Par rapport à celles des autres lacs, les populations d’I. prototypus des sites 5, 8, 9 et 11 semblent bien moins abondantes. Dans le site 5, les I. prototypus ont été extrêmement difficiles à détecter parmi les peuplements d’autres espèces et hybrides d’Isoetes. Il faudrait une étude plus approfondie de ces quatre lacs.

Effet d’une immigration de source externe

L’Isoetes prototypus est encore présent et abondant dans son seul site connu des États-Unis. Il est possible que des spores provenant d’individus non déracinés ou d’individus déracinés échoués sur les berges soient ingérées par des oiseaux migrateurs (sauvagine, oiseaux de rivage ou oiseaux chanteurs) puis ainsi transportées jusqu’à un lac favorable à l’espèce situé au Canada atlantique. Il est également plausible que les spores de plantes déracinées soient transportées par inadvertance dans la boue ou la matière organique qui demeure collée aux embarcations, aux chaussures ou aux pneus de véhicules utilisés pour mettre à l’eau les embarcations, bien que Brunton (comm. pers., 2004) affirme qu’« il n’existe aucun cas répertorié (ni d’allusion à cet égard) de transport non intentionnel d’isoètes aquatiques par des humains » [traduction]. Les spores d’I. prototypus du site du Maine (site 13) sont manifestement conservées dans un réservoir de semences (Greene, Weber et Rooney, 2002).

Puisque la plupart des sites connus de l’espèce se trouvent au Canada, il est davantage probable que les sites et les populations de ce pays puissent servir de point de départ pour une dispersion vers les États-Unis, plutôt que le contraire.

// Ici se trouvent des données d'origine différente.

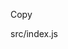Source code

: <!DOCTYPE html>
<html lang="en">
<head>
<meta charset="UTF-8">
             <meta name="viewport" content="width=device-width, user-scalable=no, initial-scale=1.0, maximum-scale=1.0, minimum-scale=1.0">
                         <meta http-equiv="X-UA-Compatible" content="ie=edge">
            
<script type="module" src="/node_modules/@github/clipboard-copy-element/dist/index.js"></script>
</head>
<body>

<clipboard-copy for="blob-path"> Copy </clipboard-copy>
<div id="blob-path">src/index.js</div>

</body>


</html>


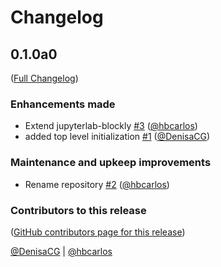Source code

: # Changelog

<!-- <START NEW CHANGELOG ENTRY> -->

## 0.1.0a0

([Full Changelog](https://github.com/QuantStack/jupyterlab-niryo-one/compare/99737a8b11ccf7be67c38c6cf5710df46b5abb95...fe24c8990bc7f096a90c64e4cd9fabdde176a194))

### Enhancements made

- Extend jupyterlab-blockly [#3](https://github.com/QuantStack/jupyterlab-niryo-one/pull/3) ([@hbcarlos](https://github.com/hbcarlos))
- added top level initialization  [#1](https://github.com/QuantStack/jupyterlab-niryo-one/pull/1) ([@DenisaCG](https://github.com/DenisaCG))

### Maintenance and upkeep improvements

- Rename repository [#2](https://github.com/QuantStack/jupyterlab-niryo-one/pull/2) ([@hbcarlos](https://github.com/hbcarlos))

### Contributors to this release

([GitHub contributors page for this release](https://github.com/QuantStack/jupyterlab-niryo-one/graphs/contributors?from=2022-07-01&to=2022-07-25&type=c))

[@DenisaCG](https://github.com/search?q=repo%3AQuantStack%2Fjupyterlab-niryo-one+involves%3ADenisaCG+updated%3A2022-07-01..2022-07-25&type=Issues) | [@hbcarlos](https://github.com/search?q=repo%3AQuantStack%2Fjupyterlab-niryo-one+involves%3Ahbcarlos+updated%3A2022-07-01..2022-07-25&type=Issues)

<!-- <END NEW CHANGELOG ENTRY> -->
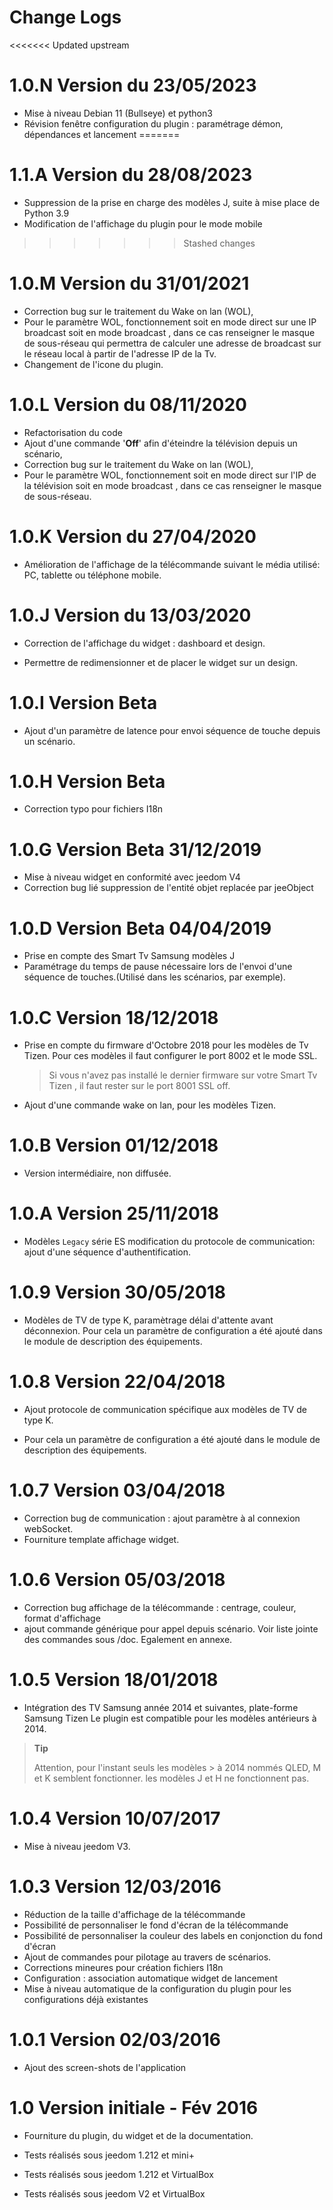 # Change Logs

<<<<<<< Updated upstream
# 1.0.N Version du 23/05/2023

- Mise à niveau Debian 11 (Bullseye) et python3
- Révision fenêtre configuration du plugin : paramétrage démon, dépendances et lancement
=======
# 1.1.A Version du 28/08/2023


- Suppression de la prise en charge des modèles J, suite à mise place de Python 3.9
- Modification de l'affichage du plugin pour le mode mobile
>>>>>>> Stashed changes

# 1.0.M Version du 31/01/2021

- Correction bug sur le traitement du Wake on lan (WOL), 
- Pour le paramètre WOL, fonctionnement soit en mode direct sur une IP broadcast soit en mode broadcast , dans ce cas renseigner le masque de sous-réseau qui permettra de calculer une adresse de broadcast sur le réseau local à partir de l'adresse IP de la Tv.
- Changement de l'icone du plugin.

# 1.0.L Version du 08/11/2020

- Refactorisation du code 
- Ajout d'une commande '**Off**' afin d'éteindre la télévision depuis un scénario,
- Correction bug sur le traitement du Wake on lan (WOL), 
- Pour le paramètre WOL, fonctionnement soit en mode direct sur l'IP de la télévision soit en mode broadcast , dans ce cas renseigner le masque de sous-réseau.

# 1.0.K Version du 27/04/2020

- Amélioration de l'affichage de la télécommande suivant le média utilisé: PC, tablette ou téléphone mobile.

# 1.0.J Version du 13/03/2020

- Correction de l'affichage du widget : dashboard et design.

- Permettre de redimensionner et de placer le widget sur un design.


# 1.0.I Version Beta

- Ajout d'un paramètre de latence pour envoi séquence de touche depuis un scénario.

# 1.0.H Version Beta

- Correction typo pour fichiers I18n

# 1.0.G Version Beta 31/12/2019

- Mise à niveau widget en conformité avec jeedom V4
- Correction bug lié suppression de l'entité objet replacée par jeeObject

# 1.0.D Version Beta 04/04/2019

- Prise en compte des Smart Tv Samsung modèles J
- Paramétrage du temps de pause nécessaire lors de l'envoi d'une séquence de touches.(Utilisé dans les scénarios, par exemple).

# 1.0.C Version 18/12/2018

- Prise en compte du firmware d'Octobre 2018 pour les modèles de Tv Tizen.
  Pour ces modèles il faut configurer le port 8002 et le mode SSL.

  > Si vous n'avez pas installé le dernier firmware sur votre Smart Tv Tizen , il faut rester sur le port 8001 SSL off.

- Ajout d'une commande wake on lan, pour les modèles Tizen.

# 1.0.B Version 01/12/2018

- Version intermédiaire, non diffusée.

# 1.0.A Version 25/11/2018

* Modèles `Legacy` série ES modification du protocole de communication: ajout d'une séquence d'authentification. 


# 1.0.9 Version 30/05/2018

* Modèles de TV de type K, paramètrage délai d'attente avant déconnexion.
Pour cela un paramètre de configuration a été ajouté dans le module de description des équipements.

# 1.0.8 Version 22/04/2018

- Ajout protocole de communication spécifique aux modèles de TV de type K.

- Pour cela un paramètre de configuration a été ajouté dans le module de description des équipements.

# 1.0.7 Version 03/04/2018

* Correction bug de communication : ajout paramètre à al connexion webSocket.
* Fourniture template affichage widget.

# 1.0.6 Version 05/03/2018


   * Correction bug affichage de la télécommande : centrage, couleur, format d'affichage
   * ajout commande générique pour appel depuis scénario. Voir liste jointe des commandes sous /doc. Egalement en annexe.


# 1.0.5 Version 18/01/2018

   * Intégration des TV Samsung année 2014 et suivantes, plate-forme Samsung Tizen
        Le plugin est compatible pour les modèles antérieurs à 2014.

> **Tip**
>
> Attention, pour l'instant seuls les modèles > à 2014 nommés QLED, M et K semblent fonctionner. les modèles J et H ne fonctionnent pas.


# 1.0.4 Version 10/07/2017

   - Mise à niveau jeedom V3.


# 1.0.3 Version 12/03/2016

  * Réduction de la taille d'affichage de la télécommande
  * Possibilité de personnaliser le fond d'écran de la télécommande 
  * Possibilité de personnaliser la couleur des labels en conjonction du fond d'écran
  * Ajout de commandes pour pilotage au travers de scénarios.
  * Corrections mineures pour création fichiers I18n
  * Configuration : association automatique widget de lancement
  * Mise à niveau automatique de la configuration du plugin pour les configurations déjà existantes

# 1.0.1 Version 02/03/2016

  * Ajout des screen-shots de l'application

# 1.0 Version initiale - Fév 2016

   - Fourniture du plugin, du widget et de la documentation.

   - Tests réalisés sous jeedom 1.212 et mini+ 

   - Tests réalisés sous jeedom 1.212 et VirtualBox

   - Tests réalisés sous jeedom V2    et VirtualBox

     
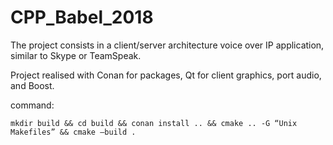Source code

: CPP_Babel_2018
==============

The project consists in a client/server architecture voice over IP application, similar to Skype or TeamSpeak.

Project realised with Conan for packages, Qt for client graphics,
port audio, and Boost. 

command:

    mkdir build && cd build && conan install .. && cmake .. -G “Unix
    Makefiles” && cmake –build . 

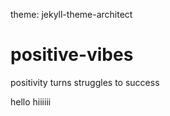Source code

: theme: jekyll-theme-architect
# positive-vibes
positivity turns struggles to success
<HTML>
<head><tittle>hello</tittle></head>
<body>hiiiiii</body>
</HTML>
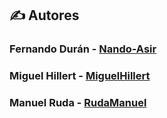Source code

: ## ✍️ Autores

### Fernando Durán - [Nando-Asir](https://github.com/Nando-Asir)

### Miguel Hillert - [MiguelHillert](https://github.com/MiguelHillert)

### Manuel Ruda - [RudaManuel](https://github.com/RudaManuel)
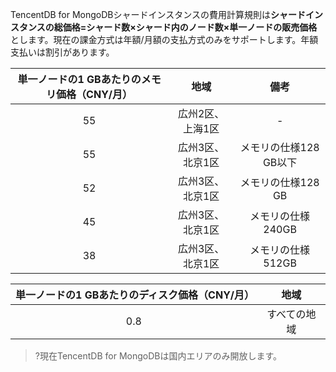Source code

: TencentDB for MongoDBシャードインスタンスの費用計算規則は**シャードインスタンスの総価格=シャード数×シャード内のノード数×単一ノードの販売価格**とします。現在の課金方式は年額/月額の支払方式のみをサポートします。年額支払いは割引があります。

|単一ノードの1 GBあたりのメモリ価格（CNY/月）|地域|備考|
|:--:|:--:|:--:|
|55|広州2区、上海1区|-|
|55|広州3区、北京1区|メモリの仕様128 GB以下|
|52|広州3区、北京1区|メモリの仕様128 GB|
|45|広州3区、北京1区|メモリの仕様240GB|
|38|広州3区、北京1区|メモリの仕様512GB|

|単一ノードの1 GBあたりのディスク価格（CNY/月）|地域|
|:--:|:--:|
|0.8|すべての地域|

>?現在TencentDB for MongoDBは国内エリアのみ開放します。


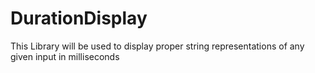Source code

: # DurationDisplay
This Library will be used to display proper string representations of any given input in milliseconds
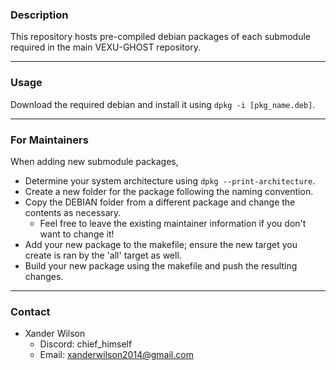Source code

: 
### Description
This repository hosts pre-compiled debian packages of each submodule required in the main VEXU-GHOST repository.

---
### Usage
Download the required debian and install it using `dpkg -i [pkg_name.deb]`.

---
### For Maintainers
When adding new submodule packages,
- Determine your system architecture using `dpkg --print-architecture`.
- Create a new folder for the package following the naming convention.
- Copy the DEBIAN folder from a different package and change the contents as necessary.
  - Feel free to leave the existing maintainer information if you don't want to change it!
- Add your new package to the makefile; ensure the new target you create is ran by the 'all' target as well.
- Build your new package using the makefile and push the resulting changes. 

---
### Contact
- Xander Wilson
  - Discord: chief_himself
  - Email: xanderwilson2014@gmail.com
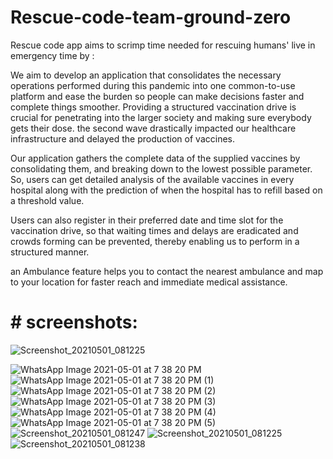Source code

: # Rescue-code-team-ground-zero
Rescue code app aims to scrimp time needed for rescuing humans' live in emergency time by :

We aim to develop an application that consolidates the necessary operations performed during this  pandemic into one common-to-use platform and ease the burden so people can make decisions faster and  complete things smoother. Providing a structured vaccination drive is crucial for penetrating into the larger society and making sure everybody gets their dose. the second wave drastically impacted our healthcare infrastructure and delayed the production of vaccines. 

Our application gathers the complete data of the supplied vaccines by consolidating them, and breaking down to the lowest possible parameter. So, users can get detailed analysis of the available vaccines in every hospital along with the prediction of when the hospital has to refill based on a threshold value.

Users can also register in their preferred date and time slot for the vaccination drive, so that waiting times and delays are eradicated and crowds forming can be prevented, thereby enabling us to perform in a structured manner. 

an Ambulance feature helps you to contact the nearest ambulance and map to your location for faster reach and immediate medical assistance.
 
 # # screenshots:
 ![Screenshot_20210501_081225](https://user-images.githubusercontent.com/56687394/116784923-72b17600-aab4-11eb-8a55-45345862d5df.jpg)

![WhatsApp Image 2021-05-01 at 7 38 20 PM](https://user-images.githubusercontent.com/56687394/116785126-8ad5c500-aab5-11eb-86a1-71faf92043e0.jpeg)
![WhatsApp Image 2021-05-01 at 7 38 20 PM (1)](https://user-images.githubusercontent.com/56687394/116785128-8c06f200-aab5-11eb-8275-105eee83dbb0.jpeg)
![WhatsApp Image 2021-05-01 at 7 38 20 PM (2)](https://user-images.githubusercontent.com/56687394/116785129-8c06f200-aab5-11eb-9536-26af69bd9487.jpeg)
![WhatsApp Image 2021-05-01 at 7 38 20 PM (3)](https://user-images.githubusercontent.com/56687394/116785130-8c9f8880-aab5-11eb-897f-cb0f3bb7e2ed.jpeg)
![WhatsApp Image 2021-05-01 at 7 38 20 PM (4)](https://user-images.githubusercontent.com/56687394/116785133-8f01e280-aab5-11eb-8009-af8bf0a845cf.jpeg)
![WhatsApp Image 2021-05-01 at 7 38 20 PM (5)](https://user-images.githubusercontent.com/56687394/116785134-8f9a7900-aab5-11eb-8439-e49efeefc52e.jpeg)
![Screenshot_20210501_081247](https://user-images.githubusercontent.com/56687394/116785141-96c18700-aab5-11eb-8ce8-e1378b8ebb6b.jpg)
![Screenshot_20210501_081225](https://user-images.githubusercontent.com/56687394/116785142-975a1d80-aab5-11eb-964a-d629f0662778.jpg)
![Screenshot_20210501_081238](https://user-images.githubusercontent.com/56687394/116785144-975a1d80-aab5-11eb-8be0-e5fdea5fbf80.jpg)





 
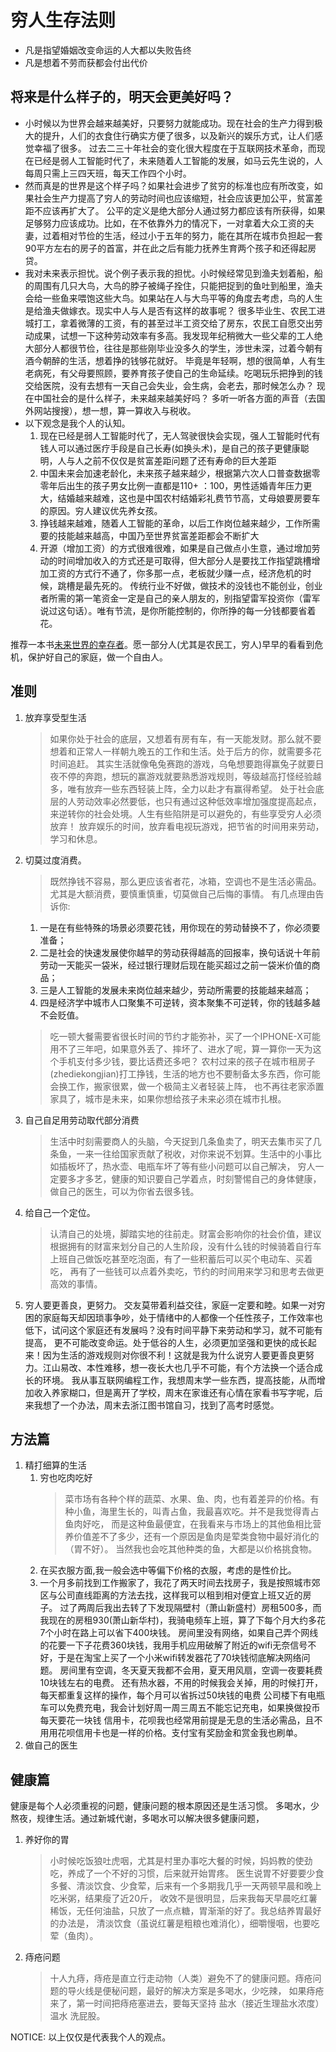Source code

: # 穷人生存法则
- 凡是指望婚姻改变命运的人大都以失败告终
- 凡是想着不劳而获都会付出代价

## 将来是什么样子的，明天会更美好吗？
- 小时候以为世界会越来越美好，只要努力就能成功。现在社会的生产力得到极大的提升，人们的衣食住行确实方便了很多，以及新兴的娱乐方式，让人们感觉幸福了很多。
过去二三十年社会的变化很大程度在于互联网技术革命，而现在已经是弱人工智能时代了，未来随着人工智能的发展，如马云先生说的，人每周只需上三四天班，每天工作四个小时。
- 然而真是的世界是这个样子吗？如果社会进步了贫穷的标准也应有所改变，如果社会生产力提高了穷人的劳动时间也应该缩短，社会应该更加公平，贫富差距不应该再扩大了。
公平的定义是绝大部分人通过努力都应该有所获得，如果足够努力应该成功。比如，在不依靠外力的情况下，一对拿着大众工资的夫妻，过着相对节俭的生活，经过小于五年的努力，能在其所在城市负担起一套90平方左右的房子的首富，并在此之后有能力抚养生育两个孩子和还得起房贷。
- 我对未来表示担忧。说个例子表示我的担忧。小时候经常见到渔夫划着船，船的周围有几只大鸟，大鸟的脖子被绳子拴住，只能把捉到的鱼吐到船里，渔夫会给一些鱼来喂饱这些大鸟。如果站在人与大鸟平等的角度去考虑，鸟的人生是给渔夫做嫁衣。现实中人与人是否有这样的故事呢？
很多毕业生、农民工进城打工，拿着微薄的工资，有的甚至过半工资交给了房东，农民工自愿交出劳动成果，试想一下这种劳动效率有多高。我发现年纪稍微大一些父辈的工人绝大部分人都很节俭，往往是那些刚毕业没多久的学生，涉世未深，过着今朝有酒今朝醉的生活，想着挣的钱够花就好。
毕竟是年轻啊，想的很简单，人有生老病死，有父母要照顾，要养育孩子使自己的生命延续。吃喝玩乐把挣到的钱交给医院，没有去想有一天自己会失业，会生病，会老去，那时候怎么办？
现在中国社会的是什么样子，未来越来越美好吗？ 多听一听各方面的声音（去国外网站搜搜），想一想，算一算收入与税收。
- 以下观念是我个人的认知。
    1. 现在已经是弱人工智能时代了，无人驾驶很快会实现，强人工智能时代有钱人可以通过医疗手段是自己长寿(如换头术)，是自己的孩子更健康聪明，人与人之前不仅仅是贫富差距问题了还有寿命的巨大差距
    1. 中国未来会加速老龄化，未来孩子越来越少，根据第六次人口普查数据零零年后出生的孩子男女比例一直都是110+ ：100，男性适婚青年压力更大，结婚越来越难，这也是中国农村结婚彩礼费节节高，丈母娘要房要车的原因。穷人建议优先养女孩。
    1. 挣钱越来越难，随着人工智能的革命，以后工作岗位越来越少，工作所需要的技能越来越高，中国乃至世界贫富差距都会不断扩大
    1. 开源（增加工资）的方式很难很难，如果是自己做点小生意，通过增加劳动的时间增加收入的方式还是可取得，但大部分人是要找工作指望跳槽增加工资的方式行不通了，你多那一点，老板就少赚一点，经济危机的时候，跳槽是最先死的。
    传统行业不好做，做技术的没钱也不能创业，创业者所需的第一笔资金一定是自己的亲人朋友的，别指望雷军投资你（雷军说过这句话）。唯有节流，是你所能控制的，你所挣的每一分钱都要省着花。

推荐一本书[未来世界的幸存者](http://www.ruanyifeng.com/survivor/)。愿一部分人(尤其是农民工，穷人)早早的看看到危机，保护好自己的家庭，做一个自由人。

## 准则
1. 放弃享受型生活
   > 如果你处于社会的底层，又想着有房有车，有一天能发财。那么就不要想着和正常人一样朝九晚五的工作和生活。处于后方的你，就需要多花时间追赶。
   其实生活就像龟兔赛跑的游戏，乌龟想要跑得赢兔子就要日夜不停的奔跑，想玩的赢游戏就要熟悉游戏规则，等级越高打怪经验越多，唯有放弃一些东西轻装上阵，全力以赴才有赢得希望。
   处于社会底层的人劳动效率必然要低，也只有通过这种低效率增加强度提高起点，来逆转你的社会处境。人生有些陷阱是可以避免的，有些享受穷人必须放弃！
   放弃娱乐的时间，放弃看电视玩游戏，把节省的时间用来劳动，学习和休息。

1. 切莫过度消费。
   > 既然挣钱不容易，那么更应该省者花，冰箱，空调也不是生活必需品。尤其是大额消费，要慎重慎重，切莫做自己后悔的事情。
   有几点理由告诉你:
   1. 一是在有些特殊的场景必须要花钱，用你现在的劳动替换不了，你必须要准备；
   1. 二是社会的快速发展使你越早的劳动获得越高的回报率，换句话说十年前劳动一天能买一袋米，经过银行理财后现在能买超过之前一袋米价值的商品；
   1. 三是人工智能的发展未来岗位越来越少，劳动所需要的技能越来越高；
   1. 四是经济学中城市人口聚集不可逆转，资本聚集不可逆转，你的钱越多越不会贬值。

   > 吃一顿大餐需要省很长时间的节约才能弥补，买了一个IPHONE-X可能用不了三年吧，如果意外丢了、摔坏了、进水了呢，算一算你一天为这个手机支付多少钱，要比话费还多吧？
   农村过来的孩子在城市租房子(zhediekongjian)打工挣钱，生活的地方也不要制备太多东西，你可能会换工作，搬家很累，做一个极简主义者轻装上阵，
   也不再往老家添置家具了，城市是未来，如果你想给孩子未来必须在城市扎根。
1. 自己自足用劳动取代部分消费
   > 生活中时刻需要商人的头脑，今天捉到几条鱼卖了，明天去集市买了几条鱼，一来一往给国家贡献了税收，对你来说不划算。生活中的小事比如插板坏了，热水壶、电瓶车坏了等有些小问题可以自己解决，
   穷人一定要多才多艺，健康的知识要自己学着点，时刻警惕自己的身体健康，做自己的医生，可以为你省去很多钱。
1. 给自己一个定位。
   > 认清自己的处境，脚踏实地的往前走。财富会影响你的社会价值，建议根据拥有的财富来划分自己的人生阶段，没有什么钱的时候骑着自行车上班自己做饭吃甚至吃泡面，有了一些积蓄后可以买个电动车、买着吃，
   再有了一些钱可以点着外卖吃，节约的时间用来学习和思考去做更高效的事情。
1. 穷人要更善良，更努力。
   交友莫带着利益交往，家庭一定要和睦。如果一对穷困的家庭每天却因琐事争吵，处于情绪中的人都像一个任性孩子，工作效率也低下，试问这个家庭还有发展吗？没有时间平静下来劳动和学习，就不可能有提高，
   更不可能改变命运。处于低谷的人生，必须更加坚强和更快的成长起来！因为生活的游戏规则对你很不利！这就是我为什么说穷人要更善良更努力。江山易改、本性难移，想一夜长大也几乎不可能，有个方法换一个适合成长的环境。
   我从事互联网编程工作，我想周末学一些东西，提高技能，从而增加收入养家糊口，但是离开了学校，周末在家谁还有心情在家看书写字呢，后来我想了一个办法，周末去浙江图书馆自习，找到了高考时感觉。

## 方法篇
1. 精打细算的生活
    1. 穷也吃肉吃好
       > 菜市场有各种个样的蔬菜、水果、鱼、肉，也有着差异的价格。有种小鱼，海里生长的，叫青占鱼，我最喜欢吃。并不是我觉得青占鱼肉好吃，
       而是这种鱼最便宜，在我看来与市场上的其他鱼相比营养价值差不了多少，还有一个原因是鱼肉是荤类食物中最好消化的（胃不好）。
       当然我也会吃其他种类的鱼，大都是以价格挑食物。
    1. 在买衣服方面,我一般会选中等偏下价格的衣服，考虑的是性价比。
    1. 一个月多前找到工作搬家了，我花了两天时间去找房子，我是按照城市郊区与公司直线距离的方法去找，这样我可以租到相对便宜上班又近的房子。
    过了两周后我出去转了下发现隔壁村（萧山新盛村）房租500多，而我现在的房租930(萧山新华村)，我骑电频车上班，算了下每个月大约多花7个小时在路上可以省下400块钱。
    房间里没有网络，如果自己弄个网线的花要一下子花费360块钱，我用手机应用破解了附近的wifi无奈信号不好，于是在淘宝上买了一个小米wifi转发器花了70块钱彻底解决网络问题。
    房间里有空调，冬天夏天我都不会用，夏天用风扇，空调一夜要耗费10块钱左右的电费。
    还有热水器，不用的时候我会关掉，用的时候打开，每天都重复这样的操作，每个月可以省拆过50块钱的电费
    公司楼下有电瓶车可以免费充电，我会计划好周一周三周五不能忘记充电，如果换做投币每天要花一块钱
    信用卡，花呗我也经常用前提是无息的生活必需品，且不用用花呗信用卡也是一样的价格。支付宝有奖励金和赏金我也刷单。
1. 做自己的医生

## 健康篇
  健康是每个人必须重视的问题，健康问题的根本原因还是生活习惯。
  多喝水，少熬夜，规律生活。通过新城代谢，多喝水可以解决很多健康问题，
  1. 养好你的胃
     > 小时候吃饭狼吐虎咽，尤其是村里办事吃大餐的时候，妈妈教的使劲吃，养成了一个不好的习惯，后来就开始胃疼。
     医生说胃不好要要少食多餐、清淡饮食、少食荤，后来有一个多期我几乎一天两顿早晨和晚上吃米粥，结果瘦了近20斤，
     收效不是很明显，后来我每天早晨吃红薯稀饭，无任何油盐，只放了一点点糖，胃渐渐的好了。我总结养胃最好的办法是，
     清淡饮食（虽说红薯是粗粮也难消化），细嚼慢咽，也要吃荤（鱼肉）。
  1. 痔疮问题
     > 十人九痔，痔疮是直立行走动物（人类）避免不了的健康问题。痔疮问题的导火线是便秘问题，最好的解决方案是多喝水，少吃辣，
     如果痔疮来了，第一时间把痔疮塞进去，要每天坚持 盐水（接近生理盐水浓度）温水 洗屁股。

NOTICE:
以上仅仅是代表我个人的观点。
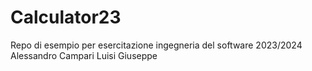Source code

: # Calculator23
Repo di esempio per esercitazione ingegneria del software 2023/2024
Alessandro Campari
Luisi Giuseppe 
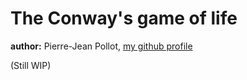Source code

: # The Conway's game of life

**author:** Pierre-Jean Pollot, [my github profile](https://github.com/pjpollot)

(Still WIP)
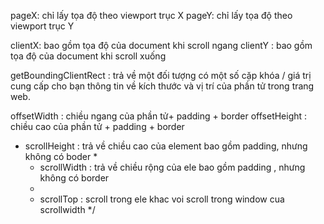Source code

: pageX: chỉ lấy tọa độ theo viewport trục X
pageY:  chỉ lấy tọa độ theo viewport trục Y


clientX: bao gồm tọa độ của document khi scroll ngang
clientY :  bao gồm tọa độ của document khi scroll xuống


getBoundingClientRect : trả về một đối tượng có một số cặp khóa / giá trị cung cấp cho bạn thông tin về kích thước và vị trí của phần tử trong trang web.


offsetWidth : chiều ngang của phần tử+ padding + border 
offsetHeight : chiều cao của phần tử + padding + border


 * scrollHeight : trả về chiều cao của element bao gồm padding, nhưng không có boder
    * 
    * scrollWidth : trả về chiều rộng của ele bao gồm padding , nhưng không có border
    * 
    * scrollTop : scroll trong ele khac voi scroll trong window cua scrollwidth
    */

Toutes les populations connues de l’I. prototypus se trouvent dans des lacs qui ne communiquent pas entre eux; elles sont donc discontinues et fragmentées. Dans la plupart des lacs, on a construit des chalets sur les berges et ensemencé les eaux de truites. La pêche y est pratiquée, et des embarcations circulent sur la plupart d’entre eux. Les spores pourraient être transportées par les embarcations ou par la sauvagine, mais on estime que ce mode de dissémination est peu fréquent. Brunton (comm. pers., 2004) est d’avis que l’I. prototypus « a une extrême difficulté à se disperser, et tout semble indiquer que les populations locales sont anciennes et ne se dispersent que rarement au delà des endroits où le courant peut les mener » [traduction]. Il considère que les probabilités de transport par les vecteurs mentionnés précédemment sont « extrêmement faibles », comme en témoigne le fait que les diverses sous-populations de taxons d’Isoetes beaucoup plus répandus (comme l’I. engelmannii et l’I. appalachiana) sont très différentes sur le plan génétique.